This is a weekly column focusing on ETF options by Scott Nations, a proprietary trader and financial engineer with about 20 years of experience in options.
Our bond market has been overlooked during the past two weeks thanks to volatility in equity ETFs. But the important question, the domestic question that is fueling our equity volatility, is when will the Federal Reserve start raising interest rates? That question impacts our bond market directly.
The iShares 20+ Year Treasury Bond ETF (TLT | A-85) focuses on the longest end of the yield curve by tracking U.S. Treasury bonds with remaining maturities of 20 years or more.

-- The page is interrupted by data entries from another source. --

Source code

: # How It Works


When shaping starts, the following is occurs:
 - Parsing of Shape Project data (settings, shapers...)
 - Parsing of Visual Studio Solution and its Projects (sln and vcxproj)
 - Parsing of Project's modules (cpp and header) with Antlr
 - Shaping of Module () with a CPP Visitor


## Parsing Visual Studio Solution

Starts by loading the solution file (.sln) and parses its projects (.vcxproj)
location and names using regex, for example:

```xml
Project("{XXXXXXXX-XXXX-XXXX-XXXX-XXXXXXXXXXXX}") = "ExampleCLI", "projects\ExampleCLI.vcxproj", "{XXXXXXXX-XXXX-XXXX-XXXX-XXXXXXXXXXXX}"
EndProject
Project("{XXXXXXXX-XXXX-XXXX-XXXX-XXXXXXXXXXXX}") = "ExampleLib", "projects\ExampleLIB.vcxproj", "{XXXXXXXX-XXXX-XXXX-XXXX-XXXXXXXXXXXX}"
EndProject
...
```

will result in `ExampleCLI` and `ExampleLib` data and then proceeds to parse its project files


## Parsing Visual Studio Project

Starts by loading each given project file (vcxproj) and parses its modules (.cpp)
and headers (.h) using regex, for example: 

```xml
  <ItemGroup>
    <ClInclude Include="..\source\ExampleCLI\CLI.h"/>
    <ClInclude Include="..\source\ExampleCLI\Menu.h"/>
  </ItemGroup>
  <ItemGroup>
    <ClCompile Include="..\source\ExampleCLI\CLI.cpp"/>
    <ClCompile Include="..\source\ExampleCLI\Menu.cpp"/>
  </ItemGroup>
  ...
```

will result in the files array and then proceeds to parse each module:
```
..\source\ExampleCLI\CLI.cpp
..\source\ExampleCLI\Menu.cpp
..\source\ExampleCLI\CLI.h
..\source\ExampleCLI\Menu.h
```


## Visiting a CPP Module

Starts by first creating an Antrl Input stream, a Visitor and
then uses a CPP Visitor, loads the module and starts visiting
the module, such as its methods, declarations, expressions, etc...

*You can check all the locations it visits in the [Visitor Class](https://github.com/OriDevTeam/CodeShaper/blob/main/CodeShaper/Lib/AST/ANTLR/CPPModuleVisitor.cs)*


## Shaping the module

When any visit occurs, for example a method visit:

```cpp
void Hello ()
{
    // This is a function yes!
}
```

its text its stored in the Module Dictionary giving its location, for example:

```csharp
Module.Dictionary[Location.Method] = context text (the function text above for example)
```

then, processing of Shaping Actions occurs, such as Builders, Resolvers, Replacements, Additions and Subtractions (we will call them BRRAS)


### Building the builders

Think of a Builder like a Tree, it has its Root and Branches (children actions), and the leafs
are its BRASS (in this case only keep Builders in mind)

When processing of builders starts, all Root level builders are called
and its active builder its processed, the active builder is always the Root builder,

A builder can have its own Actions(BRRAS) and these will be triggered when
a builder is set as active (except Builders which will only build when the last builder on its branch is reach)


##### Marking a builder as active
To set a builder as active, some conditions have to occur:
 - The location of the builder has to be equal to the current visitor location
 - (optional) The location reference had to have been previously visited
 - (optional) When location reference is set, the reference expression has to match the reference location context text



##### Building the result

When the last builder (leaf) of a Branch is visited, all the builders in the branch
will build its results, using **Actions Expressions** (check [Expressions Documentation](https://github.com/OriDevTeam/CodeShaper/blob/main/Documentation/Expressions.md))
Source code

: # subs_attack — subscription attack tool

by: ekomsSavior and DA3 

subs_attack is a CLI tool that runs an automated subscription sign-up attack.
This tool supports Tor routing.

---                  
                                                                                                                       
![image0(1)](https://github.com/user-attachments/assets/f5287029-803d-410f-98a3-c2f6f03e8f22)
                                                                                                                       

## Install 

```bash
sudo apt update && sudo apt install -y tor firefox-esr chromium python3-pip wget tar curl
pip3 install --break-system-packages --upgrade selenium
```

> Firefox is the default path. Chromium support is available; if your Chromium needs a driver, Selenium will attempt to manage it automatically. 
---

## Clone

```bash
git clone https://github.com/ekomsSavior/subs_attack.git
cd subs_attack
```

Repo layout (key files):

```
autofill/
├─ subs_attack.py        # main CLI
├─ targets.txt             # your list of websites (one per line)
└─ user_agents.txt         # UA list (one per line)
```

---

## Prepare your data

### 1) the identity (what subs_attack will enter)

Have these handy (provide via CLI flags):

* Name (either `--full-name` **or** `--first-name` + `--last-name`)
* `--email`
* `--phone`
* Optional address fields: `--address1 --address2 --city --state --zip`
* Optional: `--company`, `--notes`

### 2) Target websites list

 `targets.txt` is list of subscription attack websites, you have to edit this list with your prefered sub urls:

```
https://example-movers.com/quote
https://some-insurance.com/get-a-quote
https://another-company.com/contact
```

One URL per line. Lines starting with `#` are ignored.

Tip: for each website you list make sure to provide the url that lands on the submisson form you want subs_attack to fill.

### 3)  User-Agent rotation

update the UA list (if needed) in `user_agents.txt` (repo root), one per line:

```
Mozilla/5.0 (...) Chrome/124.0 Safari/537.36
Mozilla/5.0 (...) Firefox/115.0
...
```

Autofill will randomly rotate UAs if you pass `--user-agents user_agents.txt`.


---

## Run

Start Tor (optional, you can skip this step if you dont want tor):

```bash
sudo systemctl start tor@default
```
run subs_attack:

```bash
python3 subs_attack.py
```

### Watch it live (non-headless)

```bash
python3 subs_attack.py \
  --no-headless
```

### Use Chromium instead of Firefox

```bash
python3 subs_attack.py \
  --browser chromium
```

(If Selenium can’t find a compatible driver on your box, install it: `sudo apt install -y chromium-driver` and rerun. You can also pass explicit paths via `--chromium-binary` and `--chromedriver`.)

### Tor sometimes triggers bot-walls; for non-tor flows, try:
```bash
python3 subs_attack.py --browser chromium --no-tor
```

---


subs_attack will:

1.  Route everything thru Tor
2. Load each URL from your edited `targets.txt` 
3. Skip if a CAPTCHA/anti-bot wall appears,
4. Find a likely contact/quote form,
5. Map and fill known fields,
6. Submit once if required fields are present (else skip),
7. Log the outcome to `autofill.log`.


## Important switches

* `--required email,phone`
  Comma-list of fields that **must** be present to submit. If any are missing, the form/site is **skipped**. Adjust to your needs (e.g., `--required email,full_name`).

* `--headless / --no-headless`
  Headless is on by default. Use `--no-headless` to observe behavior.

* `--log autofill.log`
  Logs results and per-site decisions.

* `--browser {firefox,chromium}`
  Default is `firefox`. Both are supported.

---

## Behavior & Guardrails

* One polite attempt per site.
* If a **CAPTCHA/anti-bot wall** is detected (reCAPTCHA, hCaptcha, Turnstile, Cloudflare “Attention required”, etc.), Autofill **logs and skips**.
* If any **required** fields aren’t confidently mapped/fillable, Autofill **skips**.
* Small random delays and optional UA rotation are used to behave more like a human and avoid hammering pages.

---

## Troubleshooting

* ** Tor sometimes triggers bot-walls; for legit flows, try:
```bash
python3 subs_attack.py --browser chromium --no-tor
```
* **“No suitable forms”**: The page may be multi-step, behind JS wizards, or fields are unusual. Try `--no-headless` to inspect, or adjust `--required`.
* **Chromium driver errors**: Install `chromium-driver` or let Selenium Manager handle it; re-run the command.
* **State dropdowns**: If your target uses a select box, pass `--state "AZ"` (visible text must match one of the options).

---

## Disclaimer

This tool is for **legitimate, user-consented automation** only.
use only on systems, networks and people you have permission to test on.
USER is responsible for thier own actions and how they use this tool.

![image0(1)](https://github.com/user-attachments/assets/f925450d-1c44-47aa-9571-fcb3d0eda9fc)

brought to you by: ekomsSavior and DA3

Since longer maturity bonds are more sensitive to changes in interest rates, TLT is more volatile than ETFs that track shorter maturity bonds.
Has TLT Peaked?
You can see from the long-term chart that TLT rode the wave of Fed-induced lower interest rates and quantitative easing.
But now that the Fed has ended quantitative easing and appears ready to begin normalizing interest rates this year, TLT has come off its recent high of more than $136 per share, adjusted for distributions.
One large institutional option trader on Wednesday was looking to profit from further declines in TLT.
Our trader bought 4,400 of the TLT $120 strike put options expiring in January 2017. He paid $11.90 per share, or a total of $5.2 million, and he gets the right—but not the obligation—to sell 440,000 shares of TLT at $120 per share anytime between now and the expiration of these options in January 2017.